# EXERCISE
Scan the records beneath this line for the line holding "소스코드로 적용하면 한" and the line holding "spring.jpa.properties.hibernate.format_sql=true", then transcribe exactly those two and all lines between.

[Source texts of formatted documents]
******************************

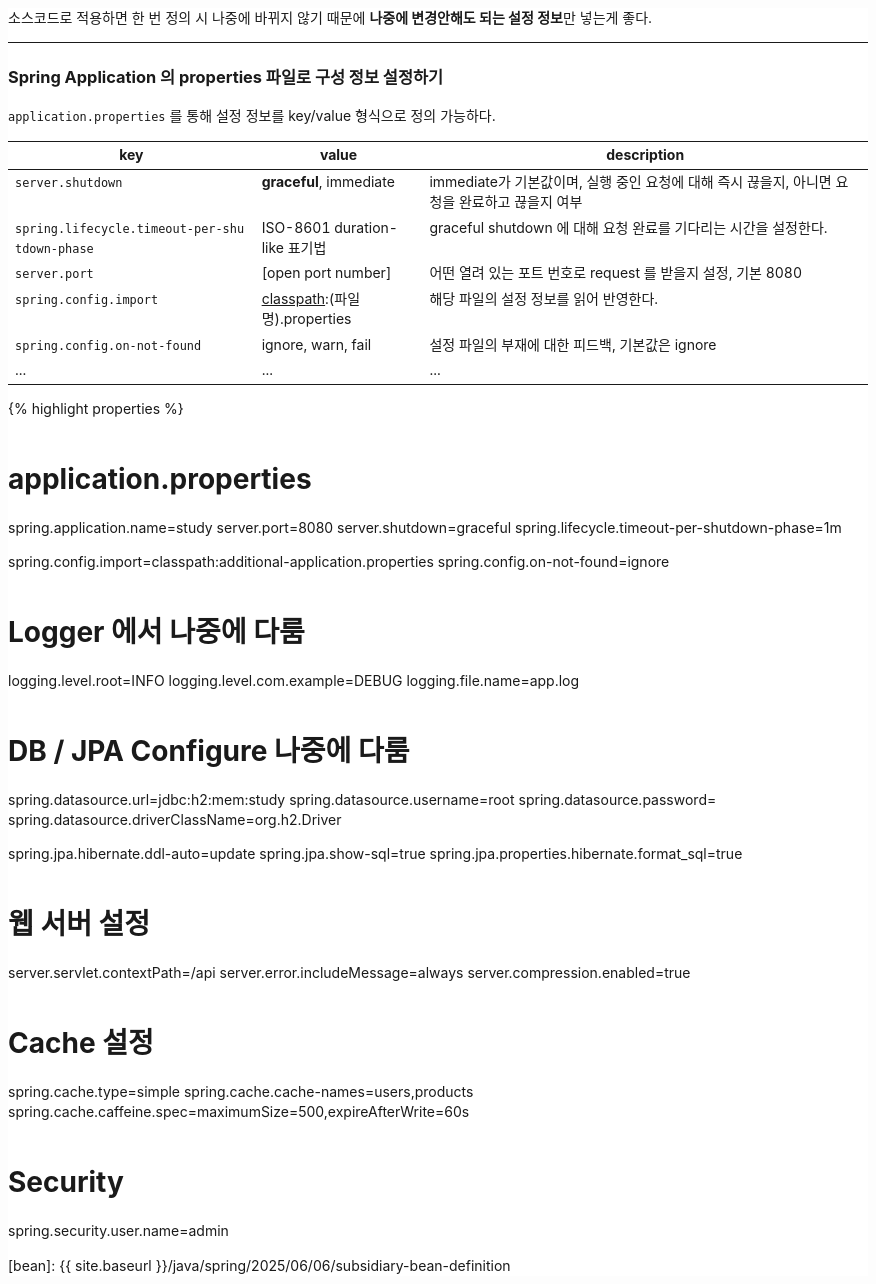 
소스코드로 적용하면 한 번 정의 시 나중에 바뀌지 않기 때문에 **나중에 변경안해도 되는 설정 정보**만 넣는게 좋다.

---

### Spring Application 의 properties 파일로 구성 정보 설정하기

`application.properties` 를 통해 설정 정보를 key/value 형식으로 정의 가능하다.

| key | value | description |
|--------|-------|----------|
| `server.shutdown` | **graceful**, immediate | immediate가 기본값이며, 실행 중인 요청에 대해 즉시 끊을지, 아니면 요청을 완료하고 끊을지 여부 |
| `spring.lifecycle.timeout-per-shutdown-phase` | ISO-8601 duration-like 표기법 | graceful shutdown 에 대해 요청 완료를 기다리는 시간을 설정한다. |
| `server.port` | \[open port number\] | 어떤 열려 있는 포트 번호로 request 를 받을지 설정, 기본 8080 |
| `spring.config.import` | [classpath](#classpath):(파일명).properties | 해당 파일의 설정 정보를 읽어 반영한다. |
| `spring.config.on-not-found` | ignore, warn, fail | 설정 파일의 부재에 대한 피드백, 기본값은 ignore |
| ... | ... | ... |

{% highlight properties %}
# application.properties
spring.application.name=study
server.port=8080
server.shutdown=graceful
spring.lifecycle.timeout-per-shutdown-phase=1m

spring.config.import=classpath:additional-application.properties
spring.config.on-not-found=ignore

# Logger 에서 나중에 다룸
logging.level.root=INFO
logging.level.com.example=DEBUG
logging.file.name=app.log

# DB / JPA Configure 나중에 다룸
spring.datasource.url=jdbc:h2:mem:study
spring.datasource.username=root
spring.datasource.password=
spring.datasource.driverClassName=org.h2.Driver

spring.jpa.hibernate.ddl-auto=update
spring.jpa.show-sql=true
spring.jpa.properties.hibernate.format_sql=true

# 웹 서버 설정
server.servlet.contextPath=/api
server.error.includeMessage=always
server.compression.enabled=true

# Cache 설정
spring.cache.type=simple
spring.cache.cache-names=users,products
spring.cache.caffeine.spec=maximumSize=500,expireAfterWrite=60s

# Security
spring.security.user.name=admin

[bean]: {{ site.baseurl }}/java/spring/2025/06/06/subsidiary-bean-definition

******************************

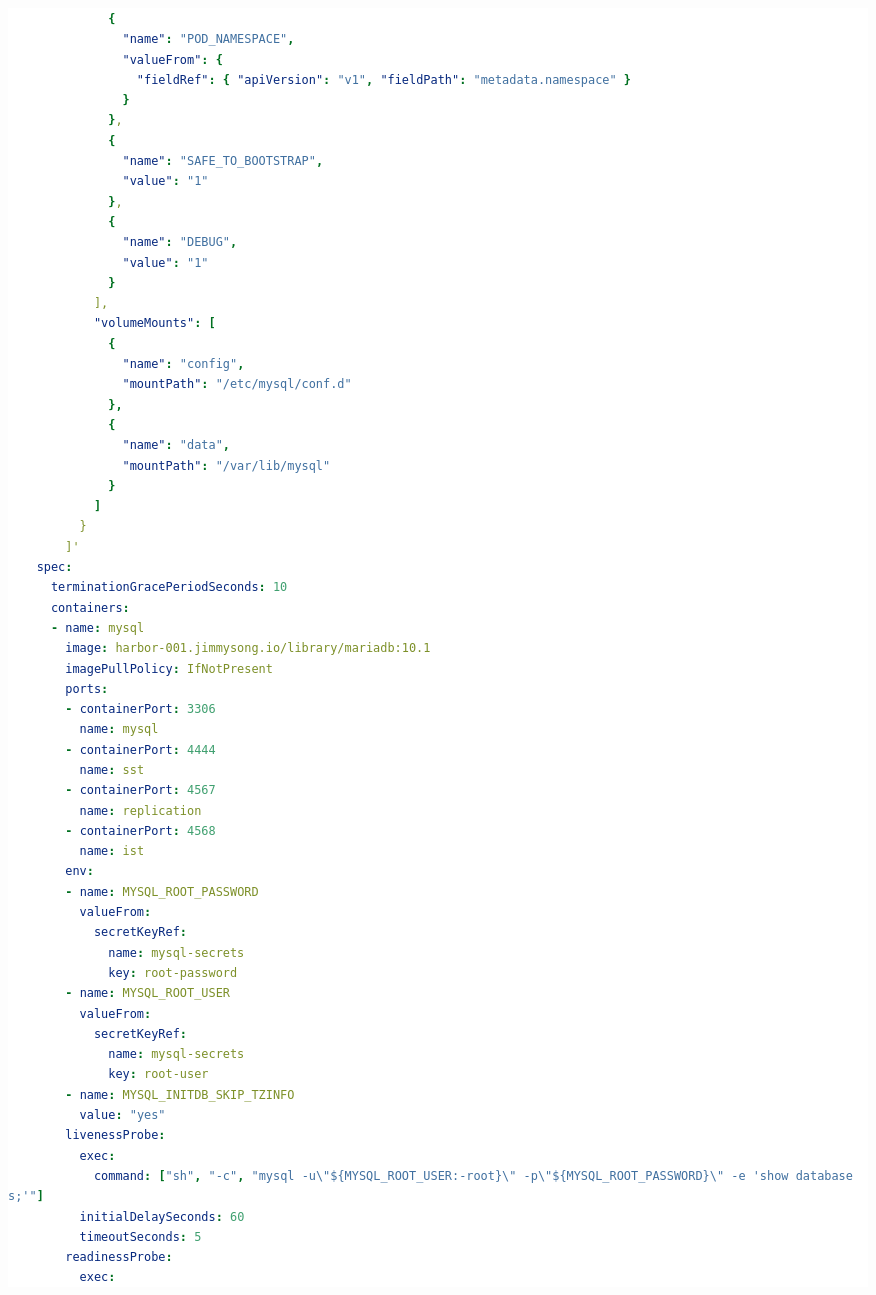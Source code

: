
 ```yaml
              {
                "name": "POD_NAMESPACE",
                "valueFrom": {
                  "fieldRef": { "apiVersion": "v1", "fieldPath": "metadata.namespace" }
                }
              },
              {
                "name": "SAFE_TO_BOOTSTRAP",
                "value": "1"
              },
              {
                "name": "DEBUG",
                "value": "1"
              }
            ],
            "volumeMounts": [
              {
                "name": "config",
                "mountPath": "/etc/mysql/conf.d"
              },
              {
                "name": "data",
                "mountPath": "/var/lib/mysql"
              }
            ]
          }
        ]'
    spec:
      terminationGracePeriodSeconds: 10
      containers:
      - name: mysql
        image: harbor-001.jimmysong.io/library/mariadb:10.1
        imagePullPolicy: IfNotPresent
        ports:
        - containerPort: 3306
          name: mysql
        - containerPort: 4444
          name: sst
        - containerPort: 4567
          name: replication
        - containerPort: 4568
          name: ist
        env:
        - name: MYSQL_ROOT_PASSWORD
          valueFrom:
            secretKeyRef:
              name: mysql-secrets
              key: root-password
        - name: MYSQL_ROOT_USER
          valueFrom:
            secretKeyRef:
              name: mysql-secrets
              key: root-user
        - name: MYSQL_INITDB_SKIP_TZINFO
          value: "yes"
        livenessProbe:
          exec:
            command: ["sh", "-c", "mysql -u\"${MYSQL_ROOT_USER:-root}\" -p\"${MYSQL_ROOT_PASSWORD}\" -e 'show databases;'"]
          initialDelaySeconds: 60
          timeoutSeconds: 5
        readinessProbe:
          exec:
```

******************************

# FINISHED EXERCISE
소스코드로 적용하면 한 번 정의 시 나중에 바뀌지 않기 때문에 **나중에 변경안해도 되는 설정 정보**만 넣는게 좋다.

---

### Spring Application 의 properties 파일로 구성 정보 설정하기

`application.properties` 를 통해 설정 정보를 key/value 형식으로 정의 가능하다.

| key | value | description |
|--------|-------|----------|
| `server.shutdown` | **graceful**, immediate | immediate가 기본값이며, 실행 중인 요청에 대해 즉시 끊을지, 아니면 요청을 완료하고 끊을지 여부 |
| `spring.lifecycle.timeout-per-shutdown-phase` | ISO-8601 duration-like 표기법 | graceful shutdown 에 대해 요청 완료를 기다리는 시간을 설정한다. |
| `server.port` | \[open port number\] | 어떤 열려 있는 포트 번호로 request 를 받을지 설정, 기본 8080 |
| `spring.config.import` | [classpath](#classpath):(파일명).properties | 해당 파일의 설정 정보를 읽어 반영한다. |
| `spring.config.on-not-found` | ignore, warn, fail | 설정 파일의 부재에 대한 피드백, 기본값은 ignore |
| ... | ... | ... |

{% highlight properties %}
# application.properties
spring.application.name=study
server.port=8080
server.shutdown=graceful
spring.lifecycle.timeout-per-shutdown-phase=1m

spring.config.import=classpath:additional-application.properties
spring.config.on-not-found=ignore

# Logger 에서 나중에 다룸
logging.level.root=INFO
logging.level.com.example=DEBUG
logging.file.name=app.log

# DB / JPA Configure 나중에 다룸
spring.datasource.url=jdbc:h2:mem:study
spring.datasource.username=root
spring.datasource.password=
spring.datasource.driverClassName=org.h2.Driver

spring.jpa.hibernate.ddl-auto=update
spring.jpa.show-sql=true
spring.jpa.properties.hibernate.format_sql=true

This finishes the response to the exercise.